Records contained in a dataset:
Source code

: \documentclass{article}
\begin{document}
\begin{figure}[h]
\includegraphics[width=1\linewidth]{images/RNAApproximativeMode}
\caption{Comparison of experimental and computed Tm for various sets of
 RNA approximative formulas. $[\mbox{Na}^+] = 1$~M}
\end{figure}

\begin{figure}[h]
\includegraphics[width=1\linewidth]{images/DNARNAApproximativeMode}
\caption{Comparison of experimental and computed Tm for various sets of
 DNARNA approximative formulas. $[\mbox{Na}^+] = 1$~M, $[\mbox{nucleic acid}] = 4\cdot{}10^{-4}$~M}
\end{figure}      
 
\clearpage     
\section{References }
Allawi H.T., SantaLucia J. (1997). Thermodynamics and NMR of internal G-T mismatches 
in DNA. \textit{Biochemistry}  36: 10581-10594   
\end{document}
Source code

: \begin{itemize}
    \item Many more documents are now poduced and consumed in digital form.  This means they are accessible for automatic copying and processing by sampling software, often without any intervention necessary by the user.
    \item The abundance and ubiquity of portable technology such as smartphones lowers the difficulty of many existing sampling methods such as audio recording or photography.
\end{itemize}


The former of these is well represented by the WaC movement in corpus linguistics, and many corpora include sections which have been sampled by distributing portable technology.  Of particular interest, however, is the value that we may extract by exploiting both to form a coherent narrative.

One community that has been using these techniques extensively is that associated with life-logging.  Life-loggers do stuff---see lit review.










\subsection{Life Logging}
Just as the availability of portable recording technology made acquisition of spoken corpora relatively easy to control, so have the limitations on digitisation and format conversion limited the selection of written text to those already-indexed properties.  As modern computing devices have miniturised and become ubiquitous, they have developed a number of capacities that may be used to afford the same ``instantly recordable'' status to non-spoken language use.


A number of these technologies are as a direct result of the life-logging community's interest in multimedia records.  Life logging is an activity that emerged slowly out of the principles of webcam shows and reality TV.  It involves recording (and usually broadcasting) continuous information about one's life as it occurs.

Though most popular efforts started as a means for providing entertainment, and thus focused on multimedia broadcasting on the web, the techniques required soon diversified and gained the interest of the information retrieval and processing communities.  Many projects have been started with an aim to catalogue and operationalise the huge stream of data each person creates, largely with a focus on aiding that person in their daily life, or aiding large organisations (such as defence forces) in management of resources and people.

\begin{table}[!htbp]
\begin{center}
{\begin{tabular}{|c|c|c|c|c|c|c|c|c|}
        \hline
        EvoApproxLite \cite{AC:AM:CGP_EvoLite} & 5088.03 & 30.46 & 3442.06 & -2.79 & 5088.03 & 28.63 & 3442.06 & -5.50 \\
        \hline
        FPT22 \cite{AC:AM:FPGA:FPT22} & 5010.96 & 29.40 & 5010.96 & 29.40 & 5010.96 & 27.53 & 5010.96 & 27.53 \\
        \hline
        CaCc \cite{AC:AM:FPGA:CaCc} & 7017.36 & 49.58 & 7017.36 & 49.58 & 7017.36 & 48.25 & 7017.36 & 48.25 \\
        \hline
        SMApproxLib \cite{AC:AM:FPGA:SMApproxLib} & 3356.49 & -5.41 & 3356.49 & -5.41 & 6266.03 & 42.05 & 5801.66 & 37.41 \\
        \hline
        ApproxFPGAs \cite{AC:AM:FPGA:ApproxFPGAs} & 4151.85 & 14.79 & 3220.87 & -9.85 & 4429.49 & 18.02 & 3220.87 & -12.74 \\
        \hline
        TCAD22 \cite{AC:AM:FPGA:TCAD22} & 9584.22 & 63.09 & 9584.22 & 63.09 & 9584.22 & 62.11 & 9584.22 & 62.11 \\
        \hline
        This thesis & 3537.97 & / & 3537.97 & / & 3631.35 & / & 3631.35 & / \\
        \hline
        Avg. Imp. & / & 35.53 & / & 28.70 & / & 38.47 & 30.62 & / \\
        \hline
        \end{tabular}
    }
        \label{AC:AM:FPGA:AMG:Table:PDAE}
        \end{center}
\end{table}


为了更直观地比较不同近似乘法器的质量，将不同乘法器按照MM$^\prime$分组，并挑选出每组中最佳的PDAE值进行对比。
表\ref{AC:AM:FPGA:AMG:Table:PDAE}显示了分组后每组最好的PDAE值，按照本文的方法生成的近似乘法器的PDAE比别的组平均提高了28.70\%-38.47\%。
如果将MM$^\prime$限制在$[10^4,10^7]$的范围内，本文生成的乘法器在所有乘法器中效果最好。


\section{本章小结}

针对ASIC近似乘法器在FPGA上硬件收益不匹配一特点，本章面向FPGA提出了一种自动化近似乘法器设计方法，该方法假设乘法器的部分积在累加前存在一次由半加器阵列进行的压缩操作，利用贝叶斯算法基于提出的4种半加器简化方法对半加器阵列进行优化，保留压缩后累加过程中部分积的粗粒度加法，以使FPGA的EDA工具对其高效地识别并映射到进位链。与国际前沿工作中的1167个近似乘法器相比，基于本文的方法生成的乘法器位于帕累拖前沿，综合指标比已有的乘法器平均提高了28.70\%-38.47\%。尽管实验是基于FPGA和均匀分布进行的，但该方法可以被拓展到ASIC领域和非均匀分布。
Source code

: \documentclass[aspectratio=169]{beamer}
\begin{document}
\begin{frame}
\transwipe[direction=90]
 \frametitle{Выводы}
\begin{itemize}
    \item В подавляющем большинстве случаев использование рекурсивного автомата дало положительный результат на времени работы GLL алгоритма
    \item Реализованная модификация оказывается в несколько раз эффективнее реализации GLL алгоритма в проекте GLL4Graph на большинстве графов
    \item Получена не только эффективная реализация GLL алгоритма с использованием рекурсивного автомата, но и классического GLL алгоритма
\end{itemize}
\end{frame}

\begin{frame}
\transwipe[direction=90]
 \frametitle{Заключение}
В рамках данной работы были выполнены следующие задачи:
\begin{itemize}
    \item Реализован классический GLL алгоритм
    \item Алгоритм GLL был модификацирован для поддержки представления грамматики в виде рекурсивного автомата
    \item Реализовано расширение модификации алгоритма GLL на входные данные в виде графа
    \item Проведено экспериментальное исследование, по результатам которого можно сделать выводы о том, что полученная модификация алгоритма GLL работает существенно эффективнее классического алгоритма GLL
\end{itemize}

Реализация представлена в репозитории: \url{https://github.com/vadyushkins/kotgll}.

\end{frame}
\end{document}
---
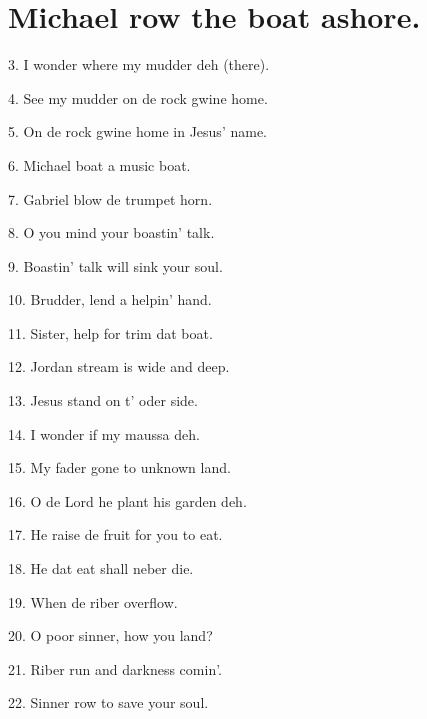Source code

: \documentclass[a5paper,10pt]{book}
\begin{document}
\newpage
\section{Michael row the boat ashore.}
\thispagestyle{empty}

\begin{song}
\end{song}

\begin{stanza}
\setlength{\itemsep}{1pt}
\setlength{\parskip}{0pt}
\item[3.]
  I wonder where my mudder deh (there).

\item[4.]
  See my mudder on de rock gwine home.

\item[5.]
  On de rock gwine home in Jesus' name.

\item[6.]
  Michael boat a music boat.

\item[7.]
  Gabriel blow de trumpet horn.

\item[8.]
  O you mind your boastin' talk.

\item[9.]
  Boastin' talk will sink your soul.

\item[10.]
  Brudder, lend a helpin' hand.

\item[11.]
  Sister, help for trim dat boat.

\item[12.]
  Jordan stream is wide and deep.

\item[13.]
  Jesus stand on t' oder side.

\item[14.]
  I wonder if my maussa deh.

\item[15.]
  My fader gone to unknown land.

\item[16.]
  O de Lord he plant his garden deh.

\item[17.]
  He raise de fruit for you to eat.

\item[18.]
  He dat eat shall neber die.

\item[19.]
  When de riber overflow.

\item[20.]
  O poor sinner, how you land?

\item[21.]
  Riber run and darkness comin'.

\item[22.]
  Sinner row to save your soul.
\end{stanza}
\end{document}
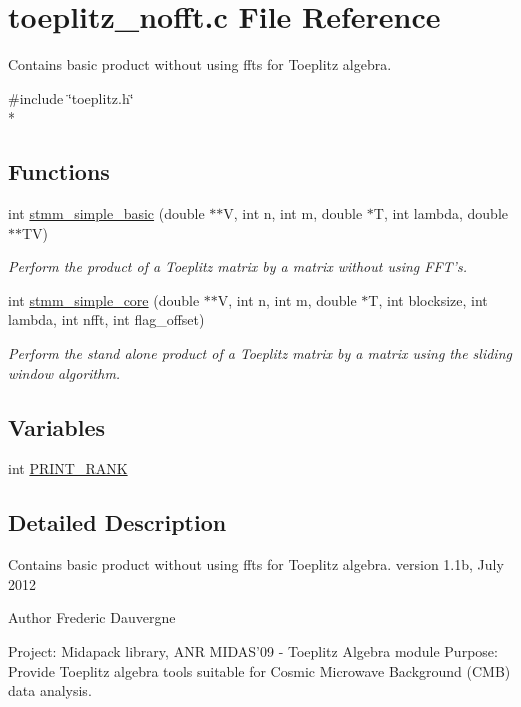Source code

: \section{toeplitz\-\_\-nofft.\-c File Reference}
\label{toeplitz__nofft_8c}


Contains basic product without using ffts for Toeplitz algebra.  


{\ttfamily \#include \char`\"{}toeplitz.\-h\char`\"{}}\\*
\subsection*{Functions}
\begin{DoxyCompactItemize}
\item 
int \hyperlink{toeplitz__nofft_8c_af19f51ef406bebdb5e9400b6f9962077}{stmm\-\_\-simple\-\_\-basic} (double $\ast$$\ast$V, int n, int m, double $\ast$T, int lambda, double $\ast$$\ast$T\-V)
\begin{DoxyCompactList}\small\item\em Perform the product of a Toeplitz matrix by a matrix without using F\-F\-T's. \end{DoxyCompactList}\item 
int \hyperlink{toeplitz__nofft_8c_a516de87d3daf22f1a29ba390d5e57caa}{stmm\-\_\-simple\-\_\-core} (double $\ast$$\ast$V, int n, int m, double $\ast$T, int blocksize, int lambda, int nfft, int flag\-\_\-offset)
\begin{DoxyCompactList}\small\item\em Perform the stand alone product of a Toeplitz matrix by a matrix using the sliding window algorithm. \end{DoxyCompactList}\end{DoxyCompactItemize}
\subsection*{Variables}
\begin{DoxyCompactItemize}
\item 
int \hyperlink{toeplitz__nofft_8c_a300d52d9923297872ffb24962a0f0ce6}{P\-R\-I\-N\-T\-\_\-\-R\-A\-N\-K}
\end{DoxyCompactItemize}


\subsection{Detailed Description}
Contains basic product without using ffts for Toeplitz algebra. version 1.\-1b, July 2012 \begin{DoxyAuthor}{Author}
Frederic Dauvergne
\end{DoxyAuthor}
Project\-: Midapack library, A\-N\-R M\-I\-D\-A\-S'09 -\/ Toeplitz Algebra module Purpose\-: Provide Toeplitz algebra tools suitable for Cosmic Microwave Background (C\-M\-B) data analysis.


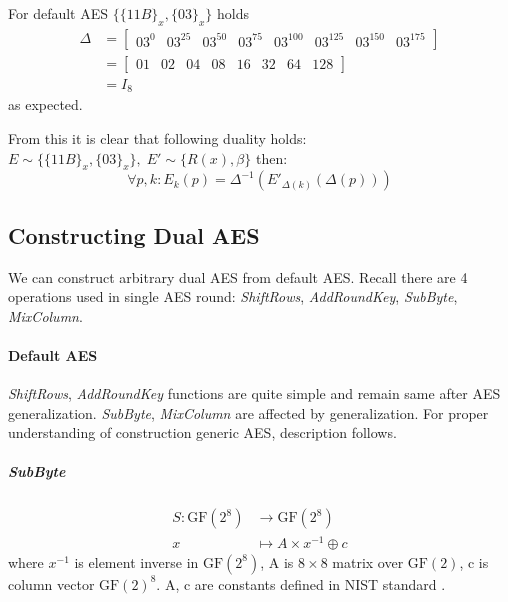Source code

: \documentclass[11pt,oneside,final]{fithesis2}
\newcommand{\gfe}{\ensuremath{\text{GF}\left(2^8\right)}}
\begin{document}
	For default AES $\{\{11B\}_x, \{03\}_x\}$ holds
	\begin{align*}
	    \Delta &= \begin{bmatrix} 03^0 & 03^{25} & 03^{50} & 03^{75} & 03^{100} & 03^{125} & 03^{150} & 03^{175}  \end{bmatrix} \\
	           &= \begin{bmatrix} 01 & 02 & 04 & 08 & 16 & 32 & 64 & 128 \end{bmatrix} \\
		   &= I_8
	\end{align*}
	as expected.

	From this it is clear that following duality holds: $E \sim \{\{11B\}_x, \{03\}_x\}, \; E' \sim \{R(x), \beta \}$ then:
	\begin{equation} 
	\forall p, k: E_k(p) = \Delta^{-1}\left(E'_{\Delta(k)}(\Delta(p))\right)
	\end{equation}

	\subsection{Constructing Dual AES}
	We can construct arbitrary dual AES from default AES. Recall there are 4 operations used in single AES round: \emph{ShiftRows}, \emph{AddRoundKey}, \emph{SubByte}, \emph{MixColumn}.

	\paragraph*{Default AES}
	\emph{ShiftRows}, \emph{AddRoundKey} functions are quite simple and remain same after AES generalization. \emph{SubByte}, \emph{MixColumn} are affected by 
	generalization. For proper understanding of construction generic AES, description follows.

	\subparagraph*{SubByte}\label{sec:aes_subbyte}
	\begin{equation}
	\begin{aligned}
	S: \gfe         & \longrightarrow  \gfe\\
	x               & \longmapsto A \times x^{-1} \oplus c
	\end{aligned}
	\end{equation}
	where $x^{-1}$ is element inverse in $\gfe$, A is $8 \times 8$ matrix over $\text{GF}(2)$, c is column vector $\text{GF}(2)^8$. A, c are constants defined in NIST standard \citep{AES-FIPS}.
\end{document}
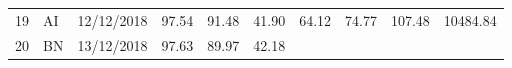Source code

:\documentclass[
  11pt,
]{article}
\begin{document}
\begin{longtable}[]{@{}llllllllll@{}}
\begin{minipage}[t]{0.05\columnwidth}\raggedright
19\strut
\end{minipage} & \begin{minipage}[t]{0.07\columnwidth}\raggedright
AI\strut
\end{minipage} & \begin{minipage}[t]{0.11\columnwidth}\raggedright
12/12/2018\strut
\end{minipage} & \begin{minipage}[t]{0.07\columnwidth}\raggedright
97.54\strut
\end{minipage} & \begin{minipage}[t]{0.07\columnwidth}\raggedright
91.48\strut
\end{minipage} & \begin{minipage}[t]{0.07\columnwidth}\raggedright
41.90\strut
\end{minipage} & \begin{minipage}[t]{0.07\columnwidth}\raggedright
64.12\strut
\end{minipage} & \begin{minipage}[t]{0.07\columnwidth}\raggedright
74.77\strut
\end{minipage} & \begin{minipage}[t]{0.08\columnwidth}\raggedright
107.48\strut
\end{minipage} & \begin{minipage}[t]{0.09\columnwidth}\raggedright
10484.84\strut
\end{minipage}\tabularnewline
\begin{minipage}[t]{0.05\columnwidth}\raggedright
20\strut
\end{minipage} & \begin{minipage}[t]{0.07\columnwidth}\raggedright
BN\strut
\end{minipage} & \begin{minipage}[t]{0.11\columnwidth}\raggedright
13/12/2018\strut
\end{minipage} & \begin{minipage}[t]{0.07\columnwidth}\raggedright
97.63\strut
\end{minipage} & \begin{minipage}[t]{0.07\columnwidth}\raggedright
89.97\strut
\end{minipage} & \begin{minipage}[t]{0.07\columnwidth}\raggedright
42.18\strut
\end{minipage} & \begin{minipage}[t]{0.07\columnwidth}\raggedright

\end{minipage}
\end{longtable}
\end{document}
---
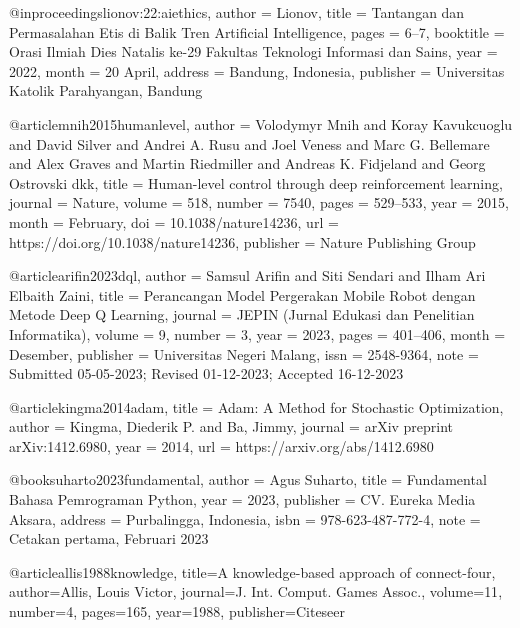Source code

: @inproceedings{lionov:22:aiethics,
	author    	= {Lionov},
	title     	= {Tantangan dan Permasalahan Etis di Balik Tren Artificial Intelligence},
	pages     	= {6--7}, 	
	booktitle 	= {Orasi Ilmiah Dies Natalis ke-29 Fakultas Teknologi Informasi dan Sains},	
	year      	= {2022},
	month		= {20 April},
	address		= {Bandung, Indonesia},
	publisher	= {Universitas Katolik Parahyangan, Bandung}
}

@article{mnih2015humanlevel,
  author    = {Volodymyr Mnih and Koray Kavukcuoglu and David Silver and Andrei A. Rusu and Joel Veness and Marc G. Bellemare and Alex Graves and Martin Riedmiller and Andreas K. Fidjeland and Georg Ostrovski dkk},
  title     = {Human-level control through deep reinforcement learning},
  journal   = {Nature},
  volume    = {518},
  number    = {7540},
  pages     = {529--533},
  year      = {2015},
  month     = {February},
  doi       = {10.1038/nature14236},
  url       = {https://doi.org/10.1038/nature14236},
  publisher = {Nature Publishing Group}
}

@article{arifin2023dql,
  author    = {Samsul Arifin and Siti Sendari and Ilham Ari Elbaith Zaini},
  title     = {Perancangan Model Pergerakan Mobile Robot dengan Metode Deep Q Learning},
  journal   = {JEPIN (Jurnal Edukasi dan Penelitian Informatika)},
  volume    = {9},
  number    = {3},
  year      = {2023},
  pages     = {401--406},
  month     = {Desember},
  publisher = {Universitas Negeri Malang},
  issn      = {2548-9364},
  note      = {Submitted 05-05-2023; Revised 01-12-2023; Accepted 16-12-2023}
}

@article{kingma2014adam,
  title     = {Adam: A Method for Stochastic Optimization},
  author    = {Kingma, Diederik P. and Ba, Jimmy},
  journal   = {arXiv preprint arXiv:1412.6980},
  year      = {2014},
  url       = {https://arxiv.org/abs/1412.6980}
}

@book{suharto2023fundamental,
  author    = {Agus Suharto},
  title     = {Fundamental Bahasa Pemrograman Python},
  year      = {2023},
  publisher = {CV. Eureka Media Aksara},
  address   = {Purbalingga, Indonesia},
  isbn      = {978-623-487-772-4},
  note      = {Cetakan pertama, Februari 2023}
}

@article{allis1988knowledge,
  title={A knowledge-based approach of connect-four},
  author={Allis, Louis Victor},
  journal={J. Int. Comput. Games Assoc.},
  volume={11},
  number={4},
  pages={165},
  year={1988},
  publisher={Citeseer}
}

● **The task**
Gather up, from the records above, each line where the word "broadcasting" appears.

● **Solution below**
A number of these technologies are as a direct result of the life-logging community's interest in multimedia records.  Life logging is an activity that emerged slowly out of the principles of webcam shows and reality TV.  It involves recording (and usually broadcasting) continuous information about one's life as it occurs.
Though most popular efforts started as a means for providing entertainment, and thus focused on multimedia broadcasting on the web, the techniques required soon diversified and gained the interest of the information retrieval and processing communities.  Many projects have been started with an aim to catalogue and operationalise the huge stream of data each person creates, largely with a focus on aiding that person in their daily life, or aiding large organisations (such as defence forces) in management of resources and people.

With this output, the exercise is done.